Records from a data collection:
┄┄┄┄┄┄┄┄┄┄┄┄┄┄┄┄┄┄┄┄

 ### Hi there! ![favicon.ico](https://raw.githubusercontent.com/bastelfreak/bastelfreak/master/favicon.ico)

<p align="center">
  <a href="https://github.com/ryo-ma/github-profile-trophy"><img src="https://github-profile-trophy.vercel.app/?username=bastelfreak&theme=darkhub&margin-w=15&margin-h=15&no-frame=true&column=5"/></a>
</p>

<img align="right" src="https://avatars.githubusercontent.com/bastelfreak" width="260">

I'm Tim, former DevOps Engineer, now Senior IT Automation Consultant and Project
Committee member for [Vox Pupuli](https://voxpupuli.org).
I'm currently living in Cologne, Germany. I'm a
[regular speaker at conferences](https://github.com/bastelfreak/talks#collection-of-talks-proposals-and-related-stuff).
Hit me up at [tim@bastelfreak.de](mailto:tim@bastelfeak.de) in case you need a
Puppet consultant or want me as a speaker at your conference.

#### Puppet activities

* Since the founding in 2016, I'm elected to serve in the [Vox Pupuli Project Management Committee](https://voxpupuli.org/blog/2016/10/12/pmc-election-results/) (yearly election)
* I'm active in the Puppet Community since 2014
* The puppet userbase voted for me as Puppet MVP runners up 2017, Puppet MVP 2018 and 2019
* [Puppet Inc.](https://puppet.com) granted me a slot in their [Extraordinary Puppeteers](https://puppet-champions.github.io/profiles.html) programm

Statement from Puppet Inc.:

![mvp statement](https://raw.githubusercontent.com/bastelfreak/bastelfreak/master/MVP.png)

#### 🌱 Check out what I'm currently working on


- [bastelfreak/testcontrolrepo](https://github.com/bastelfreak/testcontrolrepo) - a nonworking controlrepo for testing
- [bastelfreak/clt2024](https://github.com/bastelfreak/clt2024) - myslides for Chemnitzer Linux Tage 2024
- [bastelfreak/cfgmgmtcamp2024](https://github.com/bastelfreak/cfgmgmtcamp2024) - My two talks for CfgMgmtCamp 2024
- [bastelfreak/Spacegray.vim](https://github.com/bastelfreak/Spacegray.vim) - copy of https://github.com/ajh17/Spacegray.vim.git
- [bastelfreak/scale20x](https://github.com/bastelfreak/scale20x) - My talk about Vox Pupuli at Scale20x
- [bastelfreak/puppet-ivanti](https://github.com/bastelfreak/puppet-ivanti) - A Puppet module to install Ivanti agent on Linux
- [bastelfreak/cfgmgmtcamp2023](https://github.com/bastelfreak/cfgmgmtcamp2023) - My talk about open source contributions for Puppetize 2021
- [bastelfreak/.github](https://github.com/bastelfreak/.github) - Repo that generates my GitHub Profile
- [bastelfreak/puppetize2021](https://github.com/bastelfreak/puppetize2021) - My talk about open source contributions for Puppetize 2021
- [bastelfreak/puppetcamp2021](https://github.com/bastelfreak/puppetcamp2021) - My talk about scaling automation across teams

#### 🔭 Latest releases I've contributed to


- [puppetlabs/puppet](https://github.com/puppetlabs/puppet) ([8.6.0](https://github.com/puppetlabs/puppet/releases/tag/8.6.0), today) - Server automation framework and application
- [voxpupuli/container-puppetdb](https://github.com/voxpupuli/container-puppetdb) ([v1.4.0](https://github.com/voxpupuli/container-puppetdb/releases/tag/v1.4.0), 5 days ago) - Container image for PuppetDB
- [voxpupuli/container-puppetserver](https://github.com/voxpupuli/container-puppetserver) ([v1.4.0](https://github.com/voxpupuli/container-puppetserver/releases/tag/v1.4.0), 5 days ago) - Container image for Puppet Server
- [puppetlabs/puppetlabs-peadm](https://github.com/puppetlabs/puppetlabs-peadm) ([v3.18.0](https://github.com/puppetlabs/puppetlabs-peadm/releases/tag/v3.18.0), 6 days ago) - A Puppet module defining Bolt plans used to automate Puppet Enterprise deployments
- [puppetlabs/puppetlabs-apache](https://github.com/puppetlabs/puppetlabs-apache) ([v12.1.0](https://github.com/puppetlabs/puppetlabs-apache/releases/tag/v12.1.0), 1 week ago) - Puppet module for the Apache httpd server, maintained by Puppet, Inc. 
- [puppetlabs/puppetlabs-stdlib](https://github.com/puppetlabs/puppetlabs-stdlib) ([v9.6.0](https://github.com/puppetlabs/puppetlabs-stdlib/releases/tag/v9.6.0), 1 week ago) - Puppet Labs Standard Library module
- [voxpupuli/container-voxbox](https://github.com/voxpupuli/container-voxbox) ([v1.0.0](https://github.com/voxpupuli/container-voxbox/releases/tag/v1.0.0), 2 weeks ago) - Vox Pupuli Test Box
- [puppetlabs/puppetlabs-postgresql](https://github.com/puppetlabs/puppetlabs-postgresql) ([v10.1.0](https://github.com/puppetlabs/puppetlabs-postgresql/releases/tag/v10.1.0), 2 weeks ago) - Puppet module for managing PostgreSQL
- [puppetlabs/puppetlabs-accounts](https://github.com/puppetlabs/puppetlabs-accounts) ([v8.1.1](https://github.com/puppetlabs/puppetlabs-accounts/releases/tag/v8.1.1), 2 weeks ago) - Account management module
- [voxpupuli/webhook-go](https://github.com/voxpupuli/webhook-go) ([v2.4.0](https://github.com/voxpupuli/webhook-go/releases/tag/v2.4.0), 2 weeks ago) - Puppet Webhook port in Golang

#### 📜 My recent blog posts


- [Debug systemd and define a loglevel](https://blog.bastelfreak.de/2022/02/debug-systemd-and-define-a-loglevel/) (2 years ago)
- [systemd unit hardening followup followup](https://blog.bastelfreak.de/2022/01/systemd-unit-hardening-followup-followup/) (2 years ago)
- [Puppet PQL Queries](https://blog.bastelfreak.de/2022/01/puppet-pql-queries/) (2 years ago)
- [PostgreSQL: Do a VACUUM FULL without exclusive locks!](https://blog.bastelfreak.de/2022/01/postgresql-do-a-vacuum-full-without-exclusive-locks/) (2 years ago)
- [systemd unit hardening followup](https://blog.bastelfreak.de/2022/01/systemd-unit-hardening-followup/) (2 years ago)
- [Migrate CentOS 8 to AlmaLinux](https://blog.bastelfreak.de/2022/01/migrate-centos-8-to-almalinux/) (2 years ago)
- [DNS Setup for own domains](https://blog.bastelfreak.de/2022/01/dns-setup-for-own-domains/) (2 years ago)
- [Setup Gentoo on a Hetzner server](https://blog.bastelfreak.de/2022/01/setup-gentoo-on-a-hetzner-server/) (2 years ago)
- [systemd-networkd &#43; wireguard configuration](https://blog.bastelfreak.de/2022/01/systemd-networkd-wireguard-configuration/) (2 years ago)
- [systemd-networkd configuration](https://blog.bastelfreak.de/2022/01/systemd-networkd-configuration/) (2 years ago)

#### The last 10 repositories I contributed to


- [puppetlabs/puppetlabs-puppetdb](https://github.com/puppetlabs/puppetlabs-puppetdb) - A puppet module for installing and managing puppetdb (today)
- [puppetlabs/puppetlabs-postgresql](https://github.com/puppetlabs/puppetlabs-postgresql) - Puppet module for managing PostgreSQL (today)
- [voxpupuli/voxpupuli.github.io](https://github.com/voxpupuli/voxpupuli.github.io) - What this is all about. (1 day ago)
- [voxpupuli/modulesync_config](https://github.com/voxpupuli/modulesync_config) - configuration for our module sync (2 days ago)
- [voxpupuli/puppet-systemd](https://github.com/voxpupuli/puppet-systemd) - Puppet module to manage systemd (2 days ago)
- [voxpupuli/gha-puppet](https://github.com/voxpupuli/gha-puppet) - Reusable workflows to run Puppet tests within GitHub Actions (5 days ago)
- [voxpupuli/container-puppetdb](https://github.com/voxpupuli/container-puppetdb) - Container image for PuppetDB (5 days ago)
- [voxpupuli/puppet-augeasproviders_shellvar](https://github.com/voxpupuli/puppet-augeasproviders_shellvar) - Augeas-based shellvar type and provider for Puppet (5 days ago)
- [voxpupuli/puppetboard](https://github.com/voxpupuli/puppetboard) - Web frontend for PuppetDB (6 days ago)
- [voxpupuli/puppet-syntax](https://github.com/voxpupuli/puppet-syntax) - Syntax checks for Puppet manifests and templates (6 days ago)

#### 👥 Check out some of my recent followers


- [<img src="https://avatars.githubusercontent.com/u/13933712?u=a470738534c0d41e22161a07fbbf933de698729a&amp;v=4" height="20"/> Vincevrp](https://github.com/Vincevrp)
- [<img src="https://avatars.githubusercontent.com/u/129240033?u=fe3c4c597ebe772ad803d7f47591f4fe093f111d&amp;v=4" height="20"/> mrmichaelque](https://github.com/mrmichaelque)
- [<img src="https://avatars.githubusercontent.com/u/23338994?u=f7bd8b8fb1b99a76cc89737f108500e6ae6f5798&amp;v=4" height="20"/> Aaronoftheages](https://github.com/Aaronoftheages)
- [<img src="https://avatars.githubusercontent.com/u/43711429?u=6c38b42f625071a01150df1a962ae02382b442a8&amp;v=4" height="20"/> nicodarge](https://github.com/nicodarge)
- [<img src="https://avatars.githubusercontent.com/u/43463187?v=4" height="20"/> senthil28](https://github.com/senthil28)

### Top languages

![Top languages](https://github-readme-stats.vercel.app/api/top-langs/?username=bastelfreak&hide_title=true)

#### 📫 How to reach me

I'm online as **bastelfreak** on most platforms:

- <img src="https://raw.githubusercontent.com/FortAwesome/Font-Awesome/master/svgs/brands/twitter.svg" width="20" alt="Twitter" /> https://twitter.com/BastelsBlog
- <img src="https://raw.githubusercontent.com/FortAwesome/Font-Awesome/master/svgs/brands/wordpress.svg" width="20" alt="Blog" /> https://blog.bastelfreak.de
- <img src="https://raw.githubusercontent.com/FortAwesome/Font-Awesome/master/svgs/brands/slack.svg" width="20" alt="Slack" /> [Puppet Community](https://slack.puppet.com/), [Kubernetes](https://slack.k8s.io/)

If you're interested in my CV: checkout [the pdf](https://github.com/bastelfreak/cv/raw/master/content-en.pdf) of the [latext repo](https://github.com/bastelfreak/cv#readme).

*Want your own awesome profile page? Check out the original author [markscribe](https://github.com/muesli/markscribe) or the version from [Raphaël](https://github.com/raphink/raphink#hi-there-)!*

┄┄┄┄┄┄┄┄┄┄┄┄┄┄┄┄┄┄┄┄

Instructions to follow: The response consists of the lines above that contain "true".

Response area:
  <a href="https://github.com/ryo-ma/github-profile-trophy"><img src="https://github-profile-trophy.vercel.app/?username=bastelfreak&theme=darkhub&margin-w=15&margin-h=15&no-frame=true&column=5"/></a>
![Top languages](https://github-readme-stats.vercel.app/api/top-langs/?username=bastelfreak&hide_title=true)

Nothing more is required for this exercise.